In the vacuum of space, the telescope is cold, but it likes the extreme environment it was designed for.
Present in the vacuum of space since the beginning of the year, the James Webb Space Telescope is closely scrutinized by NASA teams, they who have taken decades to design this telescope at the maddening cost of more of $10 billion. Repeatedly postponed, the “Webb” mission finally saw the light of day on December 25, from the European base of Kourou in French Guiana.
Over the past few months, everything has gone well for NASA, which has seen the telescope deploy and position itself around Lagrange Point 2 without issue.
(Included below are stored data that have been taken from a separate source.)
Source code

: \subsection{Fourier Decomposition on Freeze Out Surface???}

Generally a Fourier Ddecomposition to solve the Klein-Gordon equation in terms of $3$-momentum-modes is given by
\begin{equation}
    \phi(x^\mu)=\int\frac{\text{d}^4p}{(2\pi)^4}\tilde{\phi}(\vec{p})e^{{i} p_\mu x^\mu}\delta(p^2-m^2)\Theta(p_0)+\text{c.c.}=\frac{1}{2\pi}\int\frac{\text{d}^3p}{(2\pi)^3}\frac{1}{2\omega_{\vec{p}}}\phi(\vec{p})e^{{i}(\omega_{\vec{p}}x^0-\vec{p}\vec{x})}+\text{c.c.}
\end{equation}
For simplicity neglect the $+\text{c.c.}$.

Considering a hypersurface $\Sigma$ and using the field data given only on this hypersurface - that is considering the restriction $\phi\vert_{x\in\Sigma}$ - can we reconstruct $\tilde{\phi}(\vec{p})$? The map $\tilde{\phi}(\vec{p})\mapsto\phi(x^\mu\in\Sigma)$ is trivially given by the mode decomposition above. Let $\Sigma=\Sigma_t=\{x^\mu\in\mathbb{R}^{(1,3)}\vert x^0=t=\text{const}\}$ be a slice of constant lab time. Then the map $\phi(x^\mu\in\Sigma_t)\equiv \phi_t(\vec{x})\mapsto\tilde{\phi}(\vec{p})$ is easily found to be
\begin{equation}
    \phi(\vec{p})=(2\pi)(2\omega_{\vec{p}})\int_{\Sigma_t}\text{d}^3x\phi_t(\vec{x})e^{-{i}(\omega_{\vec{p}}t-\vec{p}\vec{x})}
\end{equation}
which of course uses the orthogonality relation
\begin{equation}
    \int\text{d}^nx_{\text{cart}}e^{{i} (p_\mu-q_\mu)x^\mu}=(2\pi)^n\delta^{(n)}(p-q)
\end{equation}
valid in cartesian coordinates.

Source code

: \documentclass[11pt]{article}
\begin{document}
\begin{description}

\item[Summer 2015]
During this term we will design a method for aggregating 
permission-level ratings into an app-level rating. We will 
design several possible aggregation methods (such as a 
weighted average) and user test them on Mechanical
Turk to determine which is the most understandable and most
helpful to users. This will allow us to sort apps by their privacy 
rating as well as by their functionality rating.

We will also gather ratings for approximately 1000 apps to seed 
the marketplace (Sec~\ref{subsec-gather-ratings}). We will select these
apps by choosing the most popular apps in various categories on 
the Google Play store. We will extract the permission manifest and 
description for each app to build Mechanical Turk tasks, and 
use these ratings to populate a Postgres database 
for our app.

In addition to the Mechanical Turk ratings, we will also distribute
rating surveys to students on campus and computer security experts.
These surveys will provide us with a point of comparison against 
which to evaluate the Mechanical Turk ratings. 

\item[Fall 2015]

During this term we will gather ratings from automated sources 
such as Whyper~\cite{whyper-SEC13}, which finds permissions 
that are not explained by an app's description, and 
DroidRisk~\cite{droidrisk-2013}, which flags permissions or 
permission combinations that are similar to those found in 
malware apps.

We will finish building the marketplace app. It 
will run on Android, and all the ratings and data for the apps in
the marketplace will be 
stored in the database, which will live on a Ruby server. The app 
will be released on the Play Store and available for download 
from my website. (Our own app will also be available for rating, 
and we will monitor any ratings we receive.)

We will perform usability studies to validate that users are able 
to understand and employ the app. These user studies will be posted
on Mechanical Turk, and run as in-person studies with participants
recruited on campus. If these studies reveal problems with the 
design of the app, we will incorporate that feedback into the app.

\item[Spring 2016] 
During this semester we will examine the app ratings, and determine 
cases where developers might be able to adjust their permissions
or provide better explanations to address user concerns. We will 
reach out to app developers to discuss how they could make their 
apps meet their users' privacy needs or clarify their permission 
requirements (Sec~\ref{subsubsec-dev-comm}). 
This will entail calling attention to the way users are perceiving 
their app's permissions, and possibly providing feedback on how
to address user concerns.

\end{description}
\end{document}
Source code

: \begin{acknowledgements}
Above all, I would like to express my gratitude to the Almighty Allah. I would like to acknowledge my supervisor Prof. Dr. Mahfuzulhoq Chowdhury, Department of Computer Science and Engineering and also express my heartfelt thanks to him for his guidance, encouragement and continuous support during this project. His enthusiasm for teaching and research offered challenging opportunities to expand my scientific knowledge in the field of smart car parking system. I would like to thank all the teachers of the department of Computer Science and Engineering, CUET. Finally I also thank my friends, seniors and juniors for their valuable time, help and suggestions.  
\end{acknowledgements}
The American space agency even recovered a little fuel on the way, which made it possible to extend the duration of the mission. For a few weeks now, the JWST has been circling around the Lagrange point, right in the heart of space.
A more than polar cold
In the absolute vacuum an icy cold reigns, close to absolute zero (-273.15°C). This theoretical temperature is not actually achievable, but it is the ultimate limit set by the laws of current physics. An extreme temperature which the telescope, which was designed to operate in this extremely cold environment, must nevertheless approach.
NASA explains that the James Webb must be kept away from all possible heat sources, at a stable temperature of -233°C, an ideal situation for the proper functioning of the device. In order to limit the sources of heat as much as possible, the telescope therefore has a huge sun visor, protecting it from the heat of the sun’s rays.
If this temperature of -233°C should be reached without the help of the telescope’s cooling tools, the fourth instrument on board the James Webb, the MIRI, requires even more work for NASA, which must lower the spectrometer infrared as well as the camera at -266°C.
New milestone for NASA
To do this, NASA would have to use a cryocooler, a system that sends cold helium gas to the elements to cool them. If the maneuver has already started for two weeks, NASA expects to receive interesting results in the coming weeks, while the gas should expand, and therefore, still cool.
A very important step for NASA, which expects a lot from MIRI. This device should be able to capture the light of the first stars in the history of the Universe, billions of years ago. Such data will then make it possible, after analysis in laboratories on Earth, to better understand the first “hours” of the history of the Universe, thus validating the Big Bang theory.